Problem: If a line of the entries below includes the word "bash", it counts; state the total and nothing further.

Material to process:
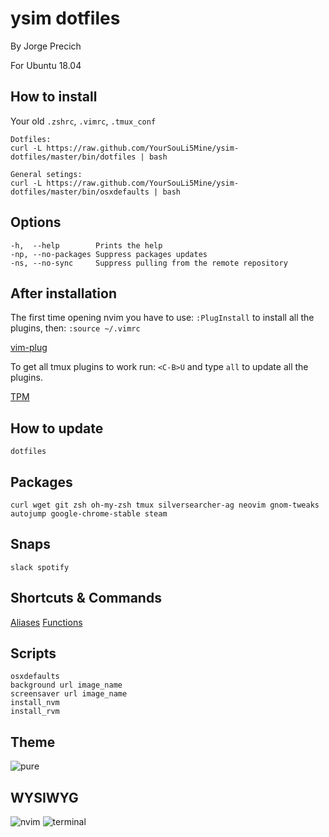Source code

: # ysim dotfiles
By Jorge Precich

For Ubuntu 18.04

## How to install

Your old `.zshrc`, `.vimrc`, `.tmux_conf`

```
Dotfiles:
curl -L https://raw.github.com/YourSouLi5Mine/ysim-dotfiles/master/bin/dotfiles | bash

General setings:
curl -L https://raw.github.com/YourSouLi5Mine/ysim-dotfiles/master/bin/osxdefaults | bash
```

## Options

```
-h,  --help        Prints the help
-np, --no-packages Suppress packages updates
-ns, --no-sync     Suppress pulling from the remote repository
```

## After installation

The first time opening nvim you have to use: `:PlugInstall` to install all the plugins, then: `:source ~/.vimrc`

[vim-plug](https://github.com/junegunn/vim-plug)

To get all tmux plugins to work run: `<C-B>U` and type `all` to update all the plugins.

[TPM](https://github.com/tmux-plugins/tpm)

## How to update

`dotfiles`

## Packages

```
curl wget git zsh oh-my-zsh tmux silversearcher-ag neovim gnom-tweaks autojump google-chrome-stable steam
```

## Snaps

```
slack spotify
```

## Shortcuts & Commands

[Aliases](/shell/shell_aliases)
[Functions](/shell/functions)

## Scripts

```
osxdefaults
background url image_name
screensaver url image_name
install_nvm
install_rvm
```

## Theme

![pure](https://github.com/sindresorhus/pure)

## WYSIWYG

![nvim](/files/nvim.png)
![terminal](/files/terminal.png)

Exercise solution: 2